Somehow, it’s fitting that this tradition of jumping and stomping in defiance of cancer doesn’t happen at the beginning or end of the trail, but at intersections. And it’s a good opportunity for Lincoln to look back and talk about the amazing journey they took together.
There’s no such thing as an easy way to find out you or a loved one has cancer, but Lincoln and Lisa got a double blindside that feels especially brutal. “She felt a little bump on her shoulder — smaller than a pea,” Lincoln says, “and she decided to go have it checked out. And the doctor that looked at her said, ‘Well, the good news is that skin cancer is one of the most curable cancers there is.’”
As it turns out, though, this diagnosis was way off. “Within a short period of time,” Lincoln says, “they determined that it was actually lung cancer. I’ll never forget the day the doctor turned the computer screen around to us and showed us the large mass in her lung.”
In that moment, Lincoln describes himself as a mess, barely able to deal with the news — which is understandable. He says that Lisa, meanwhile, just got down to the business of getting started with her cancer treatment. “She was just positive,” is how Lincoln describes Lisa. “With every person and in every situation. She never thought for a moment that she wouldn't beat it.”
Hitting Back...by Running (and Stomping)
Following chemo and radiation, targeted therapy drugs allowed Lisa to live without serious side effects for a couple years. And while Lincoln is more of a mountain biker, Lisa loved running, and would head out as often as possible to run on the Murdock Canal.
They also ran the American Fork Canyon Run Against Cancer, along with Lisa’s father, who has undergone treatment for skin cancer. “The three of us ran together, side by side, for the entire 10K,” says Lincoln.
Lincoln ran ahead to take pictures of Lisa and her father at the finish line. “They ran that final stretch holding hands,” says Lincoln, “and as they crossed they raised their hands up in the air.”
Later, looking at her finisher’s medal, the significance of having finished this run really struck Lisa. “She had had such a struggle that previous year,” says Lincoln. “We were always hopeful, but we knew there was a terminal diagnosis.”
Finishing in the face of this painful reality made this race supremely meaningful to both Lisa and Lincoln. “She held that medal up,” says Lincoln, “and she said to me, ‘you make sure this is displayed at my funeral.’”
Focus On The Good
As Lincoln describes her, Lisa’s strength and positivity in the face of her cancer weren’t a new trait at all. “She had an incredible ability,” says Lincoln, “to always see the good in every person she ever met. And as I watched her go through her treatments over five years — and every time the cancer would spread — she would just focus on the good.”
“And there was a lot of good,” Lincoln affirms. “We had five years to experience living with more love and more determination than I think most people get. We both felt that because it gave us an opportunity to live and to love more deeply than we ever had the first 25 years of our marriage.”

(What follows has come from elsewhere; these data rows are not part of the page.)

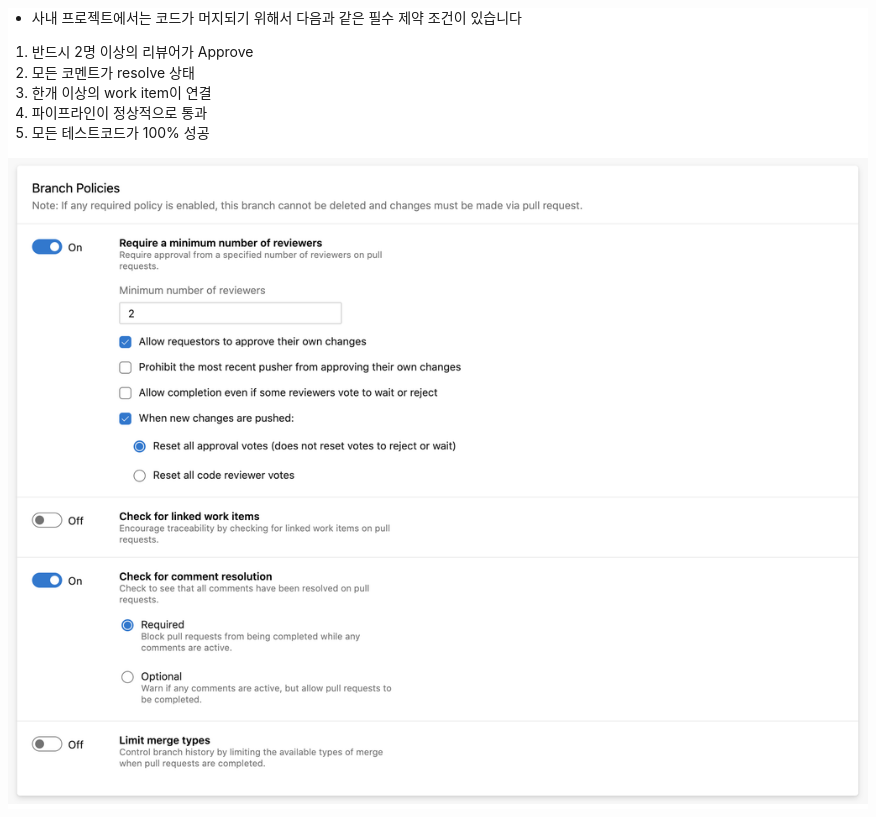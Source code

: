 - 사내 프로젝트에서는 코드가 머지되기 위해서 다음과 같은 필수 제약 조건이 있습니다

1. 반드시 2명 이상의 리뷰어가 Approve
2. 모든 코멘트가 resolve 상태
3. 한개 이상의 work item이 연결
4. 파이프라인이 정상적으로 통과
5. 모든 테스트코드가 100% 성공

![image](./images/3-5.png)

This of course does not mean things were easy. “There's no question,” says Lincoln, “that these five and a half years were the most difficult. But at the same time, they were the happiest. And I attribute that to the way [Lisa] so valiantly lived life.”
And the fact that Lisa needed Lincoln’s help was an important part of what made this time good. “That was my opportunity to do things for her. And I did more for her in the last five and a half years than the 25 previous years. And what I found was how much I loved her, how much my love for her grew.”
Summarizes Lincoln, “You truly are happiest when you're serving other people.”